25 Temmuz 2009 Cumartesi

Pencere

Gittikçe monotonlaşan hayatın girdabına kapılmadan yaşamak için hepimiz farklı şeylerin peşinde koşuyoruz vakit bulabildiğimizce. İş yerlerimiz ve evlerimiz arasında sıkışan hayatlarımız, sahip olduğumuz hayal gücümüzü sınırlı şekilde kullanmamıza neden oluyor. Yetiştirilmesi gereken işler, hedefler, telefonlar ve emailler arasında kaybolduğumuz işyerinden çıktığımızda da trafikte kaybediyoruz kendimizi.
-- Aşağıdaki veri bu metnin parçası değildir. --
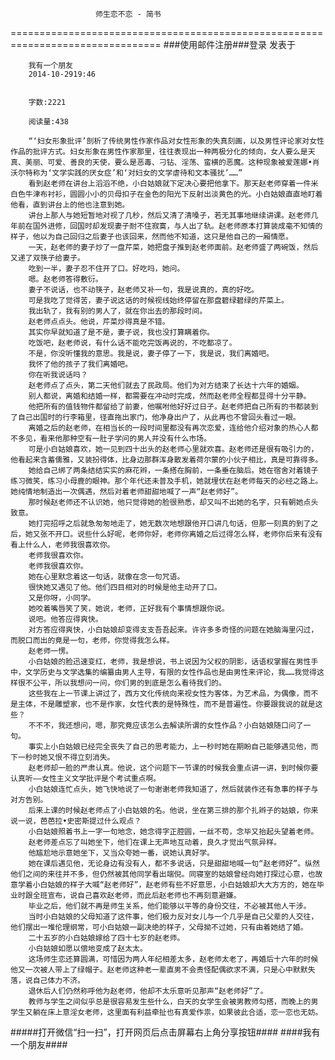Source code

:                        师生恋不恋 - 简书
================================================================================
###使用邮件注册###登录        发表于


        
        我有一个朋友
        2014-10-2919:46


        字数:2221

        阅读量:438

        “‘妇女形象批评’剖析了传统男性作家作品对女性形象的失真刻画，以及男性评论家对女性作品的批评方式。妇女形象在男性作家那里，往往表现出一种两极分化的倾向，女人要么是天真、美丽、可爱、善良的天使，要么是恶毒、刁钻、淫荡、蛮横的恶魔。这种现象被爱莲娜•肖沃尔特称为‘文学实践的厌女症’和‘对妇女的文学虐待和文本骚扰’……”
        看到赵老师在讲台上滔滔不绝，小白姑娘就下定决心要把他拿下。那天赵老师穿着一件米白色牛津布衬衫，圆圆小小的贝母扣子在金色的阳光下反射出淡黄色的光。小白姑娘直直地盯着他看，直到讲台上的他也注意到她。
        讲台上那人与她短暂地对视了几秒，然后又清了清嗓子，若无其事地继续讲课。赵老师几年前在国外进修，回国时却发现妻子耐不住寂寞，与人出了轨。赵老师原本打算装成毫不知情的样子，他以为自己回归之后妻子也该回来，然而他不知道，这只是他自己的一厢情愿。
        一天，赵老师的妻子炒了一盘芹菜，她把盘子推到赵老师面前。赵老师盛了两碗饭，然后又递了双筷子给妻子。
        吃到一半，妻子忍不住开了口。好吃吗，她问。
        嗯。赵老师答得敷衍。
        妻子不说话，也不动筷子，赵老师又补一句，我是说真的，真的好吃。
        可是我吃了觉得苦，妻子说这话的时候视线始终停留在那盘碧绿碧绿的芹菜上。
        我出轨了，我有别的男人了，就在你出去的那段时间。
        赵老师点点头。他说，芹菜炒得真是不错。
        其实你早就知道了是不是，妻子说，我也没打算瞒着你。
        吃饭吧，赵老师说，有什么话不能吃完饭再说的，不吃都凉了。
        不是，你没听懂我的意思。我是说，妻子停了一下，我是说，我们离婚吧。
        我怀了他的孩子了我们离婚吧。
        你在听我说话吗？
        赵老师点了点头，第二天他们就去了民政局。他们为对方结束了长达十六年的婚姻。
        别人都说，离婚和结婚一样，都需要在冲动时完成，然而赵老师全程都显得十分平静。
        他把所有的值钱物件都留给了前妻，他嘱咐他好好过日子。赵老师把自己所有的书都装到了自己出国时的行李箱里，径直拖出家门，他净身出户了，从此再也不曾回头看过一眼。
        离婚之后的赵老师，在相当长的一段时间里都没有再次恋爱，连给他介绍对象的热心人都不多见，看来他那种空有一肚子学问的男人并没有什么市场。
        可是小白姑娘喜欢，她一见到四十出头的赵老师心里就欢喜。赵老师还是很有吸引力的，他看起来含蓄儒雅，又装扮得体，比身边那群浑身散发着荷尔蒙的小伙子相比，真是可靠得多。
        她给自己绑了两条结结实实的麻花辫，一条搭在胸前，一条垂在脑后。她在宿舍对着镜子练习微笑，练习小母鹿的眼神。那个年代还未普及手机，她就埋伏在赵老师每天的必经之路上。她纯情地制造出一次偶遇，然后对着老师甜甜地喊了一声“赵老师好”。
        那时候赵老师还不认识她，他只觉得她的脸很熟悉，却又叫不出她的名字，只有朝她点头致意。
        她打完招呼之后就急匆匆地走了，她无数次地想跟他开口讲几句话，但那一刻真的到了之后，她又张不开口。说些什么好呢，老师你好，老师你离婚之后过得怎么样，老师你后来有没有看上什么人，老师我很喜欢你。
        老师我很喜欢你。
        老师我很喜欢你。
        她在心里默念着这一句话，就像在念一句咒语。
        很快她又遇见了他。他们四目相对的时候是他主动开了口。
        又是你呀，小同学。
        她咬着嘴唇笑了笑，她说，老师，正好我有个事情想跟你说。
        说吧。他答应得爽快。
        对方答应得爽快，小白姑娘却变得支支吾吾起来。许许多多奇怪的问题在她脑海里闪过，而脱口而出的竟是一句，老师，你觉得我怎么样。
        赵老师一愣。
        小白姑娘的脸迅速变红，老师，我是想说，书上说因为父权的阴影，话语权掌握在男性手中，文学历史与文学选集的编纂由男人主导，有限的女性作品也是由男性来评论，我……我觉得这样很不公平，所以我想问一问，你们男的到底是怎么看待我们的。
        这些我在上一节课上讲过了，西方文化传统向来视女性为客体，为艺术品，为偶像，而不是主体，不是雕塑家，也不是作家，女性代表的是特殊性，而不是普遍性。你要跟我说的就是这些？
        不不不，我还想问，嗯，那究竟应该怎么去解读所谓的女性作品？小白姑娘随口问了一句。
        事实上小白姑娘已经完全丧失了自己的思考能力，上一秒时她在期盼自己能够遇见他，而下一秒时她又恨不得立刻消失。
        赵老师却一脸的严肃认真。他说，这个问题下一节课的时候我会重点讲一讲，到时候你要认真听——女性主义文学批评是个考试重点啊。
        小白姑娘连忙点头，她飞快地说了一句谢谢老师我知道了，然后就装作还有急事的样子与对方告别。
        后来上课的时候赵老师点了小白姑娘的名。他说，坐在第三排的那个扎辫子的姑娘，你来说一说，芭芭拉•史密斯提过什么观点？
        小白姑娘照着书上一字一句地念，她念得字正腔圆，一丝不苟，念毕又抬起头望着老师。
        赵老师差点忘了叫她坐下，他们在课上无声地互动着，良久才觉出气氛异样。
        他尴尬地示意她坐下，又当众夸她一番，说她认真好学。
        她在课后遇见他，无论身边有没有人，都不多说话，只是甜甜地喊一句“赵老师好”。纵然他们之间的来往并不多，但仍然被其他同学看出端倪。同寝室的姑娘曾经向她打探过心意，也故意学着小白姑娘的样子大喊“赵老师好”，赵老师有些不好意思，小白姑娘却大大方方的，她在毕业时跟全班宣布，说自己喜欢赵老师，而此后赵老师也不再刻意避嫌。
        毕业之后，他们就不再是师生关系，他们能够以平等的身份交往，不必被其他人干涉。
        当时小白姑娘的父母知道了这件事，他们极力反对女儿与一个几乎是自己父辈的人交往，他们摆出一堆伦理纲常，可小白姑娘一副决绝的样子，父母拗不过她，只有由着她结了婚。
        二十五岁的小白姑娘嫁给了四十七岁的赵老师。
        小白姑娘如愿以偿地变成了赵太太。
        这场师生恋还算圆满，可惜因为两人年纪相差太多，赵老师太老了，再婚后十六年的时候他又一次被人带上了绿帽子。赵老师这种老一辈直男不会责怪配偶欲求不满，只是心中默默失落，说自己体力不济。
        退休后人们仍然称呼他为赵老师，他却不太乐意听见那声“赵老师好”了。
        教师与学生之间似乎总是很容易发生些什么，白天的女学生会被男教师勾搭，而晚上的男学生又躺在床上意淫女老师，这里面有利益牵扯也有真爱作祟，如果彼此合适，恋一恋也无妨。
#####打开微信“扫一扫”，打开网页后点击屏幕右上角分享按钮####
        ####我有一个朋友####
Bin bir güçlükle eve attığımız bedenimizi beslemeye ve dinlendirmeye gayret ederken aslında daha da yoruyoruz farkında olmadan. Boş boş bakılan televizyon dizileri ve internette izlenilen bir kaç dakikalık kısa filmler ile geçiştiriyoruz akşamlarımızı. Oysa en heyecanlı diziden daha enteresan olaylar hepimizin hayatının içinde var. O izleyip de güldüğümüz kısa videolar da bu hayata dair. Biz izleyici olarak ekran başında kalmayı tercih ettiğimiz sürece hayat da bize monoton gelmeye devam edecek. Ne zaman ki ekrandaki pencereleri kapatır, evdeki pencereleri açıp dışarı bakmaya başlarız, o zaman hayatın keyfini daha çok çıkartırız.